- Directed by: Dallas Bower
- Written by: Arthur Wing Pinero (play)
- Produced by: Roger Proudlock
- Starring: Pamela Brown; Hugh Sinclair; Ronald Ward;
- Cinematography: Gerald Gibbs
- Edited by: Sam Simmonds
- Production company: Vandyke Picture Corporation
- Distributed by: Associated British-Pathé (UK)
- Release date: December 1952 (UK);
- Running time: 75 minutes
- Country: England

= The Second Mrs Tanqueray (1952 film) =

1952 film

The Second Mrs Tanqueray is a 1952 British second feature ('B') drama film directed by Dallas Bower and starring Pamela Brown, Hugh Sinclair and Ronald Ward. It was written by Sir Arthur Wing Pinero based on his 1893 play The Second Mrs Tanqueray and marked the film debut of Virginia McKenna.

==Plot==
Well-off widower Aubrey Tanqueray falls in love with Paula, and despite warnings from others about her character and past, they marry. It is an unhappy marriage, with Paula bored and Aubrey worried about his wife's reputation. When Aubrey's daughter's fiancé turns out to be one of Paula's ex-lovers, Paula commits suicide.

==Cast==
- Pamela Brown as Paula Tanqueray
- Hugh Sinclair as Aubrey Tanqueray
- Ronald Ward as Cayley Drummie
- Virginia McKenna as Ellean Tanqueray
- Andrew Osborn as Captain Ardale
- Mary Hinton as Mrs Cortelyon
- Peter Haddon as Sir George Orreyed
- Peter Bull as Misquith
- Bruce Seton as Gordon Jayne

==Critical reception==
The Monthly Film Bulletin wrote: "Apart from a few cuts, which perhaps would not be practicable if the cameras had never ceased to turn, there is nothing to differentiate his film from a drama mounted adequately but without great flair for television. The limitations of the genre are immediately apparent: flat and unflattering lighting, utility sets (there are only two), a rushed tempo, no visual expressiveness whatever, and unmistakably harassed playing. At first – and particularly before the entrance of Pamela Brown – one fears the worst. And indeed, without Miss Brown's admittedly ragged but none the less vibrant performance, and without the excellent writing and structure of Pinero's play, the film would have been a dismal affair. But these two advantages lift it to the level of tolerable entertainment: interest in fact is germinated as the clever tangle of the plot unravels itself, and one is left with the reflection that, in all except the higher reaches of the art,a thoroughly welldevised and well-written script, interpreted by actors of skill and vigour, will make better entertainment in the cinema than skilful technique and expensive decoration lavished on subjects devoid of originality or interest."

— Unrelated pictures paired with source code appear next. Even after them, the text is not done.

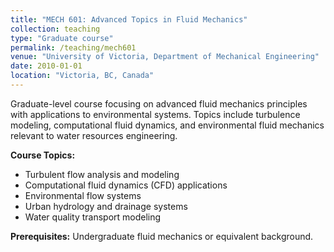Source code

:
 ```yaml
---
title: "MECH 601: Advanced Topics in Fluid Mechanics"
collection: teaching
type: "Graduate course"
permalink: /teaching/mech601
venue: "University of Victoria, Department of Mechanical Engineering"
date: 2010-01-01
location: "Victoria, BC, Canada"
---
```


Graduate-level course focusing on advanced fluid mechanics principles with applications to environmental systems. Topics include turbulence modeling, computational fluid dynamics, and environmental fluid mechanics relevant to water resources engineering.

**Course Topics:**
* Turbulent flow analysis and modeling
* Computational fluid dynamics (CFD) applications
* Environmental flow systems
* Urban hydrology and drainage systems
* Water quality transport modeling

**Prerequisites:** Undergraduate fluid mechanics or equivalent background.
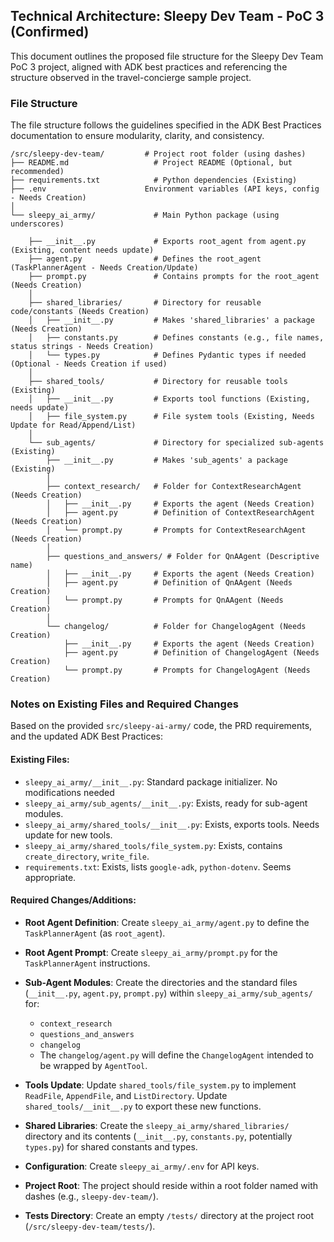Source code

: ## Technical Architecture: Sleepy Dev Team - PoC 3 (Confirmed)

This document outlines the proposed file structure for the Sleepy Dev Team PoC 3 project, aligned with ADK best practices and referencing the structure observed in the travel-concierge sample project.

### File Structure

The file structure follows the guidelines specified in the ADK Best Practices documentation to ensure modularity, clarity, and consistency.

```
/src/sleepy-dev-team/         # Project root folder (using dashes)
├── README.md                   # Project README (Optional, but recommended)
├── requirements.txt            # Python dependencies (Existing)
├── .env                      Environment variables (API keys, config - Needs Creation)
│
└── sleepy_ai_army/             # Main Python package (using underscores)

    ├── __init__.py             # Exports root_agent from agent.py (Existing, content needs update)
    ├── agent.py                # Defines the root_agent (TaskPlannerAgent - Needs Creation/Update)
    ├── prompt.py               # Contains prompts for the root_agent (Needs Creation)
    │
    ├── shared_libraries/       # Directory for reusable code/constants (Needs Creation)
    │   ├── __init__.py         # Makes 'shared_libraries' a package (Needs Creation)
    │   ├── constants.py        # Defines constants (e.g., file names, status strings - Needs Creation)
    │   └── types.py            # Defines Pydantic types if needed (Optional - Needs Creation if used)
    │
    ├── shared_tools/           # Directory for reusable tools (Existing)
    │   ├── __init__.py         # Exports tool functions (Existing, needs update)
    │   ├── file_system.py      # File system tools (Existing, Needs Update for Read/Append/List)
    │
    └── sub_agents/             # Directory for specialized sub-agents (Existing)
        ├── __init__.py         # Makes 'sub_agents' a package (Existing)
        │
        ├── context_research/   # Folder for ContextResearchAgent (Needs Creation)
        │   ├── __init__.py     # Exports the agent (Needs Creation)
        │   ├── agent.py        # Definition of ContextResearchAgent (Needs Creation)
        │   └── prompt.py       # Prompts for ContextResearchAgent (Needs Creation)
        │
        ├── questions_and_answers/ # Folder for QnAAgent (Descriptive name)
        │   ├── __init__.py     # Exports the agent (Needs Creation)
        │   ├── agent.py        # Definition of QnAAgent (Needs Creation)
        │   └── prompt.py       # Prompts for QnAAgent (Needs Creation)
        │
        └── changelog/          # Folder for ChangelogAgent (Needs Creation)
            ├── __init__.py     # Exports the agent (Needs Creation)
            ├── agent.py        # Definition of ChangelogAgent (Needs Creation)
            └── prompt.py       # Prompts for ChangelogAgent (Needs Creation)
```

### Notes on Existing Files and Required Changes

Based on the provided `src/sleepy-ai-army/` code, the PRD requirements, and the updated ADK Best Practices:

#### Existing Files:

* `sleepy_ai_army/__init__.py`: Standard package initializer. No modifications needed 
* `sleepy_ai_army/sub_agents/__init__.py`: Exists, ready for sub-agent modules.
* `sleepy_ai_army/shared_tools/__init__.py`: Exists, exports tools. Needs update for new tools.
* `sleepy_ai_army/shared_tools/file_system.py`: Exists, contains `create_directory`, `write_file`.
* `requirements.txt`: Exists, lists `google-adk`, `python-dotenv`. Seems appropriate.

#### Required Changes/Additions:

* **Root Agent Definition**: Create `sleepy_ai_army/agent.py` to define the `TaskPlannerAgent` (as `root_agent`).
* **Root Agent Prompt**: Create `sleepy_ai_army/prompt.py` for the `TaskPlannerAgent` instructions.
* **Sub-Agent Modules**: Create the directories and the standard files (`__init__.py`, `agent.py`, `prompt.py`) within `sleepy_ai_army/sub_agents/` for:

  * `context_research`
  * `questions_and_answers`
  * `changelog`
  * The `changelog/agent.py` will define the `ChangelogAgent` intended to be wrapped by `AgentTool`.
* **Tools Update**: Update `shared_tools/file_system.py` to implement `ReadFile`, `AppendFile`, and `ListDirectory`. Update `shared_tools/__init__.py` to export these new functions.
* **Shared Libraries**: Create the `sleepy_ai_army/shared_libraries/` directory and its contents (`__init__.py`, `constants.py`, potentially `types.py`) for shared constants and types.
* **Configuration**: Create `sleepy_ai_army/.env` for API keys.
* **Project Root**: The project should reside within a root folder named with dashes (e.g., `sleepy-dev-team/`).
* **Tests Directory**: Create an empty `/tests/` directory at the project root (`/src/sleepy-dev-team/tests/`).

Kine Weekly wrote: "Gaslight society melodrama, literally translated from Arthur W. Pinero's famous Edwardian stage hit. ... it talks itself to a standstill long before it consents to lie down. Outmoded and stilted, Museum piece."

TV Guide rated the film two out of four stars, and wrote "While overly melodramatic (making Douglas Sirk look like a documentarian), this one does have its moments".

In British Sound Films: The Studio Years 1928–1959 David Quinlan rated the film as "mediocre", writing: "Well-written but now completely outdated piece."